┌─ SOURCE INFORMATION
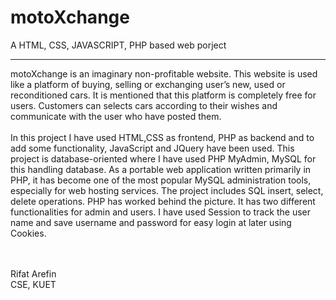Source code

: # motoXchange
A HTML, CSS, JAVASCRIPT, PHP based web porject
<hr>
motoXchange is an imaginary non-profitable  website. This website is used like a platform of buying, selling or exchanging user’s new, used or reconditioned cars. It is mentioned that this platform is completely free for users. Customers can selects cars according to their wishes and communicate with the user who have posted them. 
<br>
<br>
In this project I have used HTML,CSS as frontend, PHP as backend and to add some functionality, JavaScript and JQuery have been used. This project is database-oriented where I have used PHP MyAdmin, MySQL for this handling database.
As a portable web application written primarily in PHP, it has become one of the most popular MySQL administration tools, especially for web hosting services. The project includes SQL insert, select, delete operations. PHP has worked behind the picture. It has two different functionalities for admin and users. I have used Session to track the user name and save username and password for easy login at later using Cookies.   
<br>
<br>
<br>

Rifat Arefin<br>
CSE, KUET
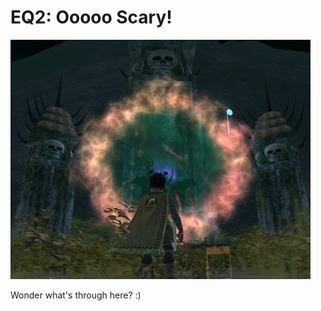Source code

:# EQ2: Ooooo Scary!

![everquest2-2008-04-02-18-29-59-44.jpg](../uploads/2008/04/everquest2-2008-04-02-18-29-59-44.jpg)

Wonder what's through here? :)

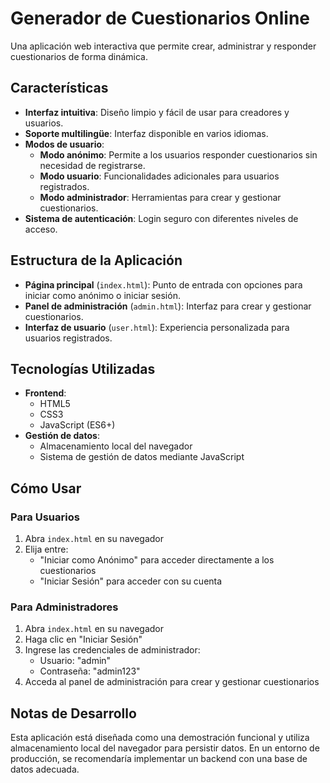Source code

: # Generador de Cuestionarios Online

Una aplicación web interactiva que permite crear, administrar y responder cuestionarios de forma dinámica.

## Características

- **Interfaz intuitiva**: Diseño limpio y fácil de usar para creadores y usuarios.
- **Soporte multilingüe**: Interfaz disponible en varios idiomas.
- **Modos de usuario**:
  - **Modo anónimo**: Permite a los usuarios responder cuestionarios sin necesidad de registrarse.
  - **Modo usuario**: Funcionalidades adicionales para usuarios registrados.
  - **Modo administrador**: Herramientas para crear y gestionar cuestionarios.
- **Sistema de autenticación**: Login seguro con diferentes niveles de acceso.

## Estructura de la Aplicación

- **Página principal** (`index.html`): Punto de entrada con opciones para iniciar como anónimo o iniciar sesión.
- **Panel de administración** (`admin.html`): Interfaz para crear y gestionar cuestionarios.
- **Interfaz de usuario** (`user.html`): Experiencia personalizada para usuarios registrados.

## Tecnologías Utilizadas

- **Frontend**:
  - HTML5
  - CSS3
  - JavaScript (ES6+)
- **Gestión de datos**:
  - Almacenamiento local del navegador
  - Sistema de gestión de datos mediante JavaScript

## Cómo Usar

### Para Usuarios

1. Abra `index.html` en su navegador
2. Elija entre:
   - "Iniciar como Anónimo" para acceder directamente a los cuestionarios
   - "Iniciar Sesión" para acceder con su cuenta

### Para Administradores

1. Abra `index.html` en su navegador
2. Haga clic en "Iniciar Sesión"
3. Ingrese las credenciales de administrador:
   - Usuario: "admin"
   - Contraseña: "admin123"
4. Acceda al panel de administración para crear y gestionar cuestionarios

## Notas de Desarrollo

Esta aplicación está diseñada como una demostración funcional y utiliza almacenamiento local del navegador para persistir datos. En un entorno de producción, se recomendaría implementar un backend con una base de datos adecuada.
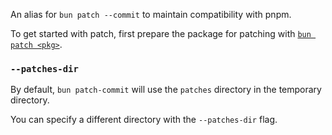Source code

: An alias for `bun patch --commit` to maintain compatibility with pnpm.

To get started with patch, first prepare the package for patching with [`bun patch <pkg>`](https://bun.sh/docs/install/patch).

### `--patches-dir`

By default, `bun patch-commit` will use the `patches` directory in the temporary directory.

You can specify a different directory with the `--patches-dir` flag.
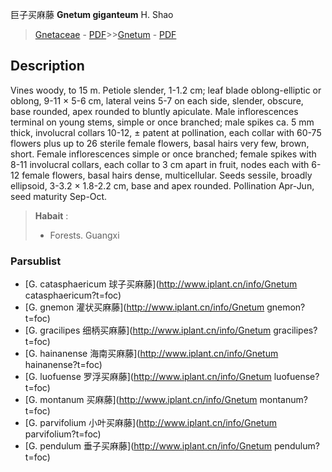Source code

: 巨子买麻藤 **Gnetum giganteum** H. Shao

> [Gnetaceae](http://www.iplant.cn/info/Gnetaceae?t=foc) - [PDF](http://www.iplant.cn/foc/pdf/Gnetaceae.pdf)>>[Gnetum](http://www.iplant.cn/info/Gnetum?t=foc) - [PDF](http://www.iplant.cn/foc/pdf/Gnetum.pdf)

## Description

Vines woody, to 15 m. Petiole slender, 1-1.2 cm; leaf blade oblong-elliptic or oblong, 9-11 ×  5-6 cm, lateral veins 5-7 on each side, slender, obscure, base rounded, apex rounded to bluntly apiculate. Male inflorescences terminal on young stems, simple or once branched; male spikes ca. 5 mm thick, involucral collars 10-12, ±  patent at pollination, each collar with 60-75 flowers plus up to 26 sterile female flowers, basal hairs very few, brown, short. Female inflorescences simple or once branched; female spikes with 8-11 involucral collars, each collar to 3 cm apart in fruit, nodes each with 6-12 female flowers, basal hairs dense, multicellular. Seeds sessile, broadly ellipsoid, 3-3.2 ×  1.8-2.2 cm, base and apex rounded. Pollination Apr-Jun, seed maturity Sep-Oct.


> **Habait** : 
>*  Forests. Guangxi

### Parsublist

* [G.  catasphaericum  球子买麻藤](http://www.iplant.cn/info/Gnetum catasphaericum?t=foc)
* [G.  gnemon  灌状买麻藤](http://www.iplant.cn/info/Gnetum gnemon?t=foc)
* [G.  gracilipes  细柄买麻藤](http://www.iplant.cn/info/Gnetum gracilipes?t=foc)
* [G.  hainanense  海南买麻藤](http://www.iplant.cn/info/Gnetum hainanense?t=foc)
* [G.  luofuense  罗浮买麻藤](http://www.iplant.cn/info/Gnetum luofuense?t=foc)
* [G.  montanum  买麻藤](http://www.iplant.cn/info/Gnetum montanum?t=foc)
* [G.  parvifolium  小叶买麻藤](http://www.iplant.cn/info/Gnetum parvifolium?t=foc)
* [G.  pendulum  垂子买麻藤](http://www.iplant.cn/info/Gnetum pendulum?t=foc)
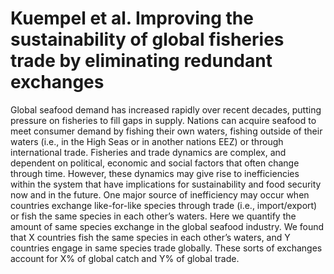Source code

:# Kuempel et al. Improving the sustainability of global fisheries trade by eliminating redundant exchanges

Global seafood demand has increased rapidly over recent decades, putting pressure on fisheries to fill gaps in supply. Nations can acquire seafood to meet consumer demand by fishing their own waters, fishing outside of their waters (i.e., in the High Seas or in another nations EEZ) or through international trade. Fisheries and trade dynamics are complex, and dependent on political, economic and social factors that often change through time. However, these dynamics may give rise to inefficiencies within the system that have implications for sustainability and food security now and in the future. One major source of inefficiency may occur when countries exchange like-for-like species through trade (i.e., import/export) or fish the same species in each other’s waters. Here we quantify the amount of same species exchange in the global seafood industry. We found that X countries fish the same species in each other’s waters, and Y countries engage in same species trade globally. These sorts of exchanges account for X% of global catch and Y% of global trade.
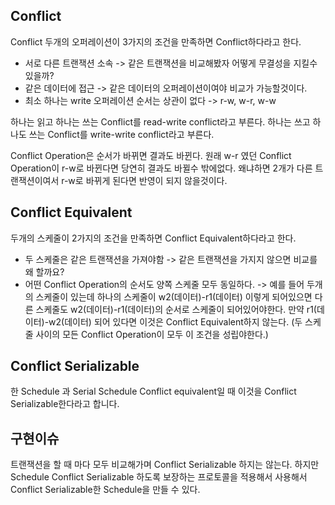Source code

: ## Conflict
Conflict 두개의 오퍼레이션이 3가지의 조건을 만족하면 Conflict하다라고 한다.
- 서로 다른 트랜잭션 소속 
  -> 같은 트랜잭션을 비교해봤자 어떻게 무결성을 지킬수 있을까?
- 같은 데이터에 접근 
  -> 같은 데이터의 오퍼레이션이여야 비교가 가능할것이다.
- 최소 하나는 write 오퍼레이션 순서는 상관이 없다 
  -> r-w, w-r, w-w

하나는 읽고 하나는 쓰는 Conflict를 read-write conflict라고 부른다.
하나는 쓰고 하나도 쓰는 Conflict를 write-write conflict라고 부른다.

Conflict Operation은 순서가 바뀌면 결과도 바뀐다.
원래 w-r 였던 Conflict Operation이 r-w로 바뀐다면 당연히 결과도 바뀔수 밖에없다.
왜냐하면 2개가 다른 트랜잭션이여서 r-w로 바뀌게 된다면 반영이 되지 않을것이다.

## Conflict Equivalent 
두개의 스케줄이 2가지의 조건을 만족하면 Conflict Equivalent하다라고 한다.
- 두 스케줄은 같은 트랜잭션을 가져야함 
  -> 같은 트랜잭션을 가지지 않으면 비교를 왜 할까요?
- 어떤 Conflict Operation의 순서도 양쪽 스케줄 모두 동일하다. 
  -> 예를 들어 두개의 스케줄이 있는데
  하나의 스케줄이 w2(데이터)-r1(데이터) 이렇게 되어있으면 다른 스케줄도 w2(데이터)-r1(데이터)의 순서로 스케줄이 되어있어야한다. 만약 r1(데이터)-w2(데이터) 되어 있다면 이것은 Conflict Equivalent하지 않는다.
  (두 스케줄 사이의 모든 Conflict Operation이 모두 이 조건을 성립야한다.)

## Conflict Serializable
한 Schedule 과 Serial Schedule Conflict equivalent일 때 이것을 Conflict Serializable한다라고 합니다.

## 구현이슈 
트랜잭션을 할 때 마다 모두 비교해가며 Conflict Serializable 하지는 않는다.
하지만 Schedule Conflict Serializable 하도록 보장하는 프로토콜을 적용해서 사용해서 Conflict Serializable한 Schedule을 만들 수 있다.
└─
■ WORK TO COMPLETE
Could you print, exactly and with nothing else, the lines from the one containing "- 같은 데이터에 접근" through the last line of the records above?

■ EXERCISE OUTPUT
- 같은 데이터에 접근 
  -> 같은 데이터의 오퍼레이션이여야 비교가 가능할것이다.
- 최소 하나는 write 오퍼레이션 순서는 상관이 없다 
  -> r-w, w-r, w-w

하나는 읽고 하나는 쓰는 Conflict를 read-write conflict라고 부른다.
하나는 쓰고 하나도 쓰는 Conflict를 write-write conflict라고 부른다.

Conflict Operation은 순서가 바뀌면 결과도 바뀐다.
원래 w-r 였던 Conflict Operation이 r-w로 바뀐다면 당연히 결과도 바뀔수 밖에없다.
왜냐하면 2개가 다른 트랜잭션이여서 r-w로 바뀌게 된다면 반영이 되지 않을것이다.

## Conflict Equivalent 
두개의 스케줄이 2가지의 조건을 만족하면 Conflict Equivalent하다라고 한다.
- 두 스케줄은 같은 트랜잭션을 가져야함 
  -> 같은 트랜잭션을 가지지 않으면 비교를 왜 할까요?
- 어떤 Conflict Operation의 순서도 양쪽 스케줄 모두 동일하다. 
  -> 예를 들어 두개의 스케줄이 있는데
  하나의 스케줄이 w2(데이터)-r1(데이터) 이렇게 되어있으면 다른 스케줄도 w2(데이터)-r1(데이터)의 순서로 스케줄이 되어있어야한다. 만약 r1(데이터)-w2(데이터) 되어 있다면 이것은 Conflict Equivalent하지 않는다.
  (두 스케줄 사이의 모든 Conflict Operation이 모두 이 조건을 성립야한다.)

## Conflict Serializable
한 Schedule 과 Serial Schedule Conflict equivalent일 때 이것을 Conflict Serializable한다라고 합니다.

## 구현이슈 
트랜잭션을 할 때 마다 모두 비교해가며 Conflict Serializable 하지는 않는다.
하지만 Schedule Conflict Serializable 하도록 보장하는 프로토콜을 적용해서 사용해서 Conflict Serializable한 Schedule을 만들 수 있다.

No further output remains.